───── Provided entries ─────

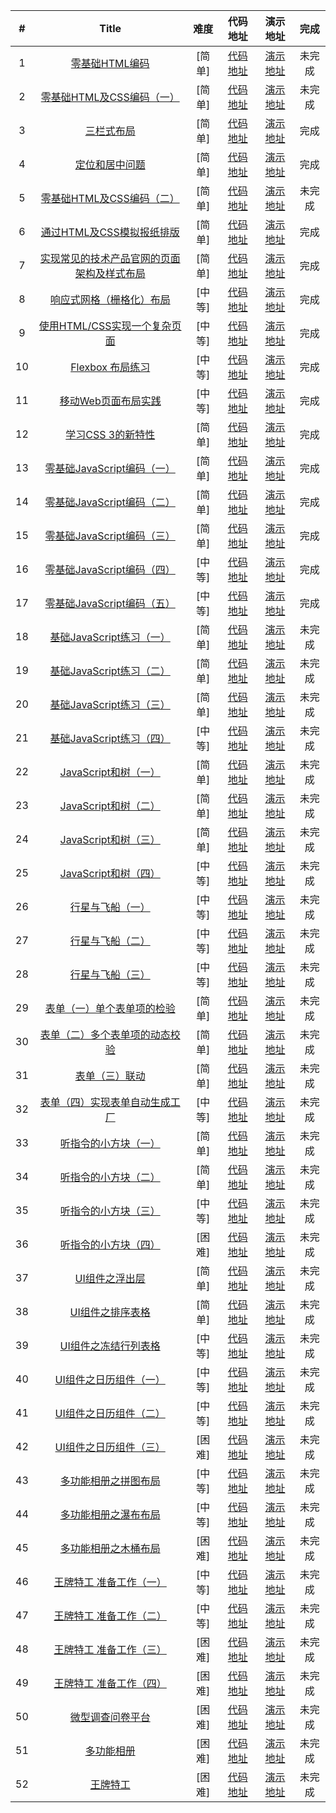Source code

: 
| # | Title | 难度 | 代码地址 | 演示地址 | 完成 |
|:---:|:---:|:---:|:---:|:---:|:---:|
| 1 | [零基础HTML编码](http://ife.baidu.com/task/detail?taskId=1) | [简单]| [代码地址](https://github.com/Blet/ife/tree/gh-pages/2016/task1) | [演示地址](http://blet.github.io/ife/2016/task1) |未完成|
| 2 | [零基础HTML及CSS编码（一）](http://ife.baidu.com/task/detail?taskId=2) | [简单]| [代码地址](https://github.com/Blet/ife/tree/gh-pages/2016/task2) | [演示地址](http://blet.github.io/ife/2016/task2) |未完成|
| 3 | [三栏式布局](http://ife.baidu.com/task/detail?taskId=3) | [简单]| [代码地址](https://github.com/Blet/ife/tree/gh-pages/2016/task3) | [演示地址](http://blet.github.io/ife/2016/task3) |完成|
| 4 | [定位和居中问题](http://ife.baidu.com/task/detail?taskId=4) | [简单]| [代码地址](https://github.com/Blet/ife/tree/gh-pages/2016/task4) | [演示地址](http://blet.github.io/ife/2016/task4) |完成|
| 5 | [零基础HTML及CSS编码（二）](http://ife.baidu.com/task/detail?taskId=5) | [简单]| [代码地址](https://github.com/Blet/ife/tree/gh-pages/2016/task5) | [演示地址](http://blet.github.io/ife/2016/task5) |未完成|
| 6 | [通过HTML及CSS模拟报纸排版](http://ife.baidu.com/task/detail?taskId=6) | [简单]| [代码地址](https://github.com/Blet/ife/tree/gh-pages/2016/task6) | [演示地址](http://blet.github.io/ife/2016/task6) |完成|
| 7 | [实现常见的技术产品官网的页面架构及样式布局](http://ife.baidu.com/task/detail?taskId=7) | [简单]| [代码地址](https://github.com/Blet/ife/tree/gh-pages/2016/task7) | [演示地址](http://blet.github.io/ife/2016/task7) |完成|
| 8 | [响应式网格（栅格化）布局](http://ife.baidu.com/task/detail?taskId=8) | [中等]| [代码地址](https://github.com/Blet/ife/tree/gh-pages/2016/task8) | [演示地址](http://blet.github.io/ife/2016/task8) |完成|
| 9 | [使用HTML/CSS实现一个复杂页面](http://ife.baidu.com/task/detail?taskId=9) | [中等]| [代码地址](https://github.com/Blet/ife/tree/gh-pages/2016/task9) | [演示地址](http://blet.github.io/ife/2016/task9) |完成|
| 10 | [Flexbox 布局练习](http://ife.baidu.com/task/detail?taskId=10) | [中等]| [代码地址](https://github.com/Blet/ife/tree/gh-pages/2016/task10) | [演示地址](http://blet.github.io/ife/2016/task10) |完成|
| 11 | [移动Web页面布局实践](http://ife.baidu.com/task/detail?taskId=11) | [中等]| [代码地址](https://github.com/Blet/ife/tree/gh-pages/2016/task11) | [演示地址](http://blet.github.io/ife/2016/task11) |完成|
| 12 | [学习CSS 3的新特性](http://ife.baidu.com/task/detail?taskId=12) | [简单]| [代码地址](https://github.com/Blet/ife/tree/gh-pages/2016/task12) | [演示地址](http://blet.github.io/ife/2016/task12) |完成|
| 13 | [零基础JavaScript编码（一）](http://ife.baidu.com/task/detail?taskId=13) | [简单]| [代码地址](https://github.com/Blet/ife/tree/gh-pages/2016/task13) | [演示地址](http://blet.github.io/ife/2016/task13) |完成|
| 14 | [零基础JavaScript编码（二）](http://ife.baidu.com/task/detail?taskId=14) | [简单]| [代码地址](https://github.com/Blet/ife/tree/gh-pages/2016/task14) | [演示地址](http://blet.github.io/ife/2016/task14) |完成|
| 15 | [零基础JavaScript编码（三）](http://ife.baidu.com/task/detail?taskId=15) | [简单]| [代码地址](https://github.com/Blet/ife/tree/gh-pages/2016/task15) | [演示地址](http://blet.github.io/ife/2016/task15) |完成|
| 16 | [零基础JavaScript编码（四）](http://ife.baidu.com/task/detail?taskId=16) | [中等]| [代码地址](https://github.com/Blet/ife/tree/gh-pages/2016/task16) | [演示地址](http://blet.github.io/ife/2016/task16) |完成|
| 17 | [零基础JavaScript编码（五）](http://ife.baidu.com/task/detail?taskId=17) | [中等]| [代码地址](https://github.com/Blet/ife/tree/gh-pages/2016/task17) | [演示地址](http://blet.github.io/ife/2016/task17) |完成|
| 18 | [基础JavaScript练习（一）](http://ife.baidu.com/task/detail?taskId=18) | [简单]| [代码地址](https://github.com/Blet/ife/tree/gh-pages/2016/task18) | [演示地址](http://blet.github.io/ife/2016/task18) |未完成|
| 19 | [基础JavaScript练习（二）](http://ife.baidu.com/task/detail?taskId=19) | [简单]| [代码地址](https://github.com/Blet/ife/tree/gh-pages/2016/task19) | [演示地址](http://blet.github.io/ife/2016/task19) |未完成|
| 20 | [基础JavaScript练习（三）](http://ife.baidu.com/task/detail?taskId=20) | [简单]| [代码地址](https://github.com/Blet/ife/tree/gh-pages/2016/task20) | [演示地址](http://blet.github.io/ife/2016/task20) |未完成|
| 21 | [基础JavaScript练习（四）](http://ife.baidu.com/task/detail?taskId=21) | [中等]| [代码地址](https://github.com/Blet/ife/tree/gh-pages/2016/task21) | [演示地址](http://blet.github.io/ife/2016/task21) |未完成|
| 22 | [JavaScript和树（一）](http://ife.baidu.com/task/detail?taskId=22) | [简单]| [代码地址](https://github.com/Blet/ife/tree/gh-pages/2016/task22) | [演示地址](http://blet.github.io/ife/2016/task22) |未完成|
| 23 | [JavaScript和树（二）](http://ife.baidu.com/task/detail?taskId=23) | [简单]| [代码地址](https://github.com/Blet/ife/tree/gh-pages/2016/task23) | [演示地址](http://blet.github.io/ife/2016/task23) |未完成|
| 24 | [JavaScript和树（三）](http://ife.baidu.com/task/detail?taskId=24) | [简单]| [代码地址](https://github.com/Blet/ife/tree/gh-pages/2016/task24) | [演示地址](http://blet.github.io/ife/2016/task24) |未完成|
| 25 | [JavaScript和树（四）](http://ife.baidu.com/task/detail?taskId=25) | [中等]| [代码地址](https://github.com/Blet/ife/tree/gh-pages/2016/task25) | [演示地址](http://blet.github.io/ife/2016/task25) |未完成|
| 26 | [行星与飞船（一）](http://ife.baidu.com/task/detail?taskId=26) | [中等]| [代码地址](https://github.com/Blet/ife/tree/gh-pages/2016/task26) | [演示地址](http://blet.github.io/ife/2016/task26) |未完成|
| 27 | [行星与飞船（二）](http://ife.baidu.com/task/detail?taskId=27) | [中等]| [代码地址](https://github.com/Blet/ife/tree/gh-pages/2016/task27) | [演示地址](http://blet.github.io/ife/2016/task27) |未完成|
| 28 | [行星与飞船（三）](http://ife.baidu.com/task/detail?taskId=28) | [中等]| [代码地址](https://github.com/Blet/ife/tree/gh-pages/2016/task28) | [演示地址](http://blet.github.io/ife/2016/task28) |未完成|
| 29 | [表单（一）单个表单项的检验](http://ife.baidu.com/task/detail?taskId=29) | [简单]| [代码地址](https://github.com/Blet/ife/tree/gh-pages/2016/task29) | [演示地址](http://blet.github.io/ife/2016/task29) |未完成|
| 30 | [表单（二）多个表单项的动态校验](http://ife.baidu.com/task/detail?taskId=30) | [简单]| [代码地址](https://github.com/Blet/ife/tree/gh-pages/2016/task30) | [演示地址](http://blet.github.io/ife/2016/task30) |未完成|
| 31 | [表单（三）联动](http://ife.baidu.com/task/detail?taskId=31) | [简单]| [代码地址](https://github.com/Blet/ife/tree/gh-pages/2016/task31) | [演示地址](http://blet.github.io/ife/2016/task31) |未完成|
| 32 | [表单（四）实现表单自动生成工厂](http://ife.baidu.com/task/detail?taskId=32) | [中等]| [代码地址](https://github.com/Blet/ife/tree/gh-pages/2016/task32) | [演示地址](http://blet.github.io/ife/2016/task32) |未完成|
| 33 | [听指令的小方块（一）](http://ife.baidu.com/task/detail?taskId=33) | [简单]| [代码地址](https://github.com/Blet/ife/tree/gh-pages/2016/task33) | [演示地址](http://blet.github.io/ife/2016/task33) |未完成|
| 34 | [听指令的小方块（二）](http://ife.baidu.com/task/detail?taskId=34) | [简单]| [代码地址](https://github.com/Blet/ife/tree/gh-pages/2016/task34) | [演示地址](http://blet.github.io/ife/2016/task34) |未完成|
| 35 | [听指令的小方块（三）](http://ife.baidu.com/task/detail?taskId=35) | [中等]| [代码地址](https://github.com/Blet/ife/tree/gh-pages/2016/task35) | [演示地址](http://blet.github.io/ife/2016/task35) |未完成|
| 36 | [听指令的小方块（四）](http://ife.baidu.com/task/detail?taskId=36) | [困难]| [代码地址](https://github.com/Blet/ife/tree/gh-pages/2016/task36) | [演示地址](http://blet.github.io/ife/2016/task36) |未完成|
| 37 | [UI组件之浮出层](http://ife.baidu.com/task/detail?taskId=37) | [简单]| [代码地址](https://github.com/Blet/ife/tree/gh-pages/2016/task37) | [演示地址](http://blet.github.io/ife/2016/task37) |未完成|
| 38 | [UI组件之排序表格](http://ife.baidu.com/task/detail?taskId=38) | [简单]| [代码地址](https://github.com/Blet/ife/tree/gh-pages/2016/task38) | [演示地址](http://blet.github.io/ife/2016/task38) |未完成|
| 39 | [UI组件之冻结行列表格](http://ife.baidu.com/task/detail?taskId=39) | [中等]| [代码地址](https://github.com/Blet/ife/tree/gh-pages/2016/task39) | [演示地址](http://blet.github.io/ife/2016/task39) |未完成|
| 40 | [UI组件之日历组件（一）](http://ife.baidu.com/task/detail?taskId=40) | [中等]| [代码地址](https://github.com/Blet/ife/tree/gh-pages/2016/task40) | [演示地址](http://blet.github.io/ife/2016/task40) |未完成|
| 41 | [UI组件之日历组件（二）](http://ife.baidu.com/task/detail?taskId=41) | [中等]| [代码地址](https://github.com/Blet/ife/tree/gh-pages/2016/task41) | [演示地址](http://blet.github.io/ife/2016/task41) |未完成|
| 42 | [UI组件之日历组件（三）](http://ife.baidu.com/task/detail?taskId=42) | [困难]| [代码地址](https://github.com/Blet/ife/tree/gh-pages/2016/task42) | [演示地址](http://blet.github.io/ife/2016/task42) |未完成|
| 43 | [多功能相册之拼图布局](http://ife.baidu.com/task/detail?taskId=43) | [中等]| [代码地址](https://github.com/Blet/ife/tree/gh-pages/2016/task43) | [演示地址](http://blet.github.io/ife/2016/task43) |未完成|
| 44 | [多功能相册之瀑布布局](http://ife.baidu.com/task/detail?taskId=44) | [中等]| [代码地址](https://github.com/Blet/ife/tree/gh-pages/2016/task44) | [演示地址](http://blet.github.io/ife/2016/task44) |未完成|
| 45 | [多功能相册之木桶布局](http://ife.baidu.com/task/detail?taskId=45) | [困难]| [代码地址](https://github.com/Blet/ife/tree/gh-pages/2016/task45) | [演示地址](http://blet.github.io/ife/2016/task45) |未完成|
| 46 | [王牌特工 准备工作（一）](http://ife.baidu.com/task/detail?taskId=46) | [中等]| [代码地址](https://github.com/Blet/ife/tree/gh-pages/2016/task46) | [演示地址](http://blet.github.io/ife/2016/task46) |未完成|
| 47 | [王牌特工 准备工作（二）](http://ife.baidu.com/task/detail?taskId=47) | [中等]| [代码地址](https://github.com/Blet/ife/tree/gh-pages/2016/task47) | [演示地址](http://blet.github.io/ife/2016/task47) |未完成|
| 48 | [王牌特工 准备工作（三）](http://ife.baidu.com/task/detail?taskId=48) | [困难]| [代码地址](https://github.com/Blet/ife/tree/gh-pages/2016/task48) | [演示地址](http://blet.github.io/ife/2016/task48) |未完成|
| 49 | [王牌特工 准备工作（四）](http://ife.baidu.com/task/detail?taskId=49) | [困难]| [代码地址](https://github.com/Blet/ife/tree/gh-pages/2016/task49) | [演示地址](http://blet.github.io/ife/2016/task49) |未完成|
| 50 | [微型调查问卷平台](http://ife.baidu.com/task/detail?taskId=50) | [困难]| [代码地址](https://github.com/Blet/ife/tree/gh-pages/2016/task50) | [演示地址](http://blet.github.io/ife/2016/task50) |未完成|
| 51 | [多功能相册](http://ife.baidu.com/task/detail?taskId=51) | [困难]| [代码地址](https://github.com/Blet/ife/tree/gh-pages/2016/task51) | [演示地址](http://blet.github.io/ife/2016/task51) |未完成|
| 52 | [王牌特工](http://ife.baidu.com/task/detail?taskId=52) | [困难]| [代码地址](https://github.com/Blet/ife/tree/gh-pages/2016/task52) | [演示地址](http://blet.github.io/ife/2016/task52) |未完成|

─────

The required output is every line above from the one with "3 | [三栏式布局](http://ife.baidu.com/task/detail?taskId=3)" down to the one with "10 | [Flexbox", restated word for word, ends included.

| 3 | [三栏式布局](http://ife.baidu.com/task/detail?taskId=3) | [简单]| [代码地址](https://github.com/Blet/ife/tree/gh-pages/2016/task3) | [演示地址](http://blet.github.io/ife/2016/task3) |完成|
| 4 | [定位和居中问题](http://ife.baidu.com/task/detail?taskId=4) | [简单]| [代码地址](https://github.com/Blet/ife/tree/gh-pages/2016/task4) | [演示地址](http://blet.github.io/ife/2016/task4) |完成|
| 5 | [零基础HTML及CSS编码（二）](http://ife.baidu.com/task/detail?taskId=5) | [简单]| [代码地址](https://github.com/Blet/ife/tree/gh-pages/2016/task5) | [演示地址](http://blet.github.io/ife/2016/task5) |未完成|
| 6 | [通过HTML及CSS模拟报纸排版](http://ife.baidu.com/task/detail?taskId=6) | [简单]| [代码地址](https://github.com/Blet/ife/tree/gh-pages/2016/task6) | [演示地址](http://blet.github.io/ife/2016/task6) |完成|
| 7 | [实现常见的技术产品官网的页面架构及样式布局](http://ife.baidu.com/task/detail?taskId=7) | [简单]| [代码地址](https://github.com/Blet/ife/tree/gh-pages/2016/task7) | [演示地址](http://blet.github.io/ife/2016/task7) |完成|
| 8 | [响应式网格（栅格化）布局](http://ife.baidu.com/task/detail?taskId=8) | [中等]| [代码地址](https://github.com/Blet/ife/tree/gh-pages/2016/task8) | [演示地址](http://blet.github.io/ife/2016/task8) |完成|
| 9 | [使用HTML/CSS实现一个复杂页面](http://ife.baidu.com/task/detail?taskId=9) | [中等]| [代码地址](https://github.com/Blet/ife/tree/gh-pages/2016/task9) | [演示地址](http://blet.github.io/ife/2016/task9) |完成|
| 10 | [Flexbox 布局练习](http://ife.baidu.com/task/detail?taskId=10) | [中等]| [代码地址](https://github.com/Blet/ife/tree/gh-pages/2016/task10) | [演示地址](http://blet.github.io/ife/2016/task10) |完成|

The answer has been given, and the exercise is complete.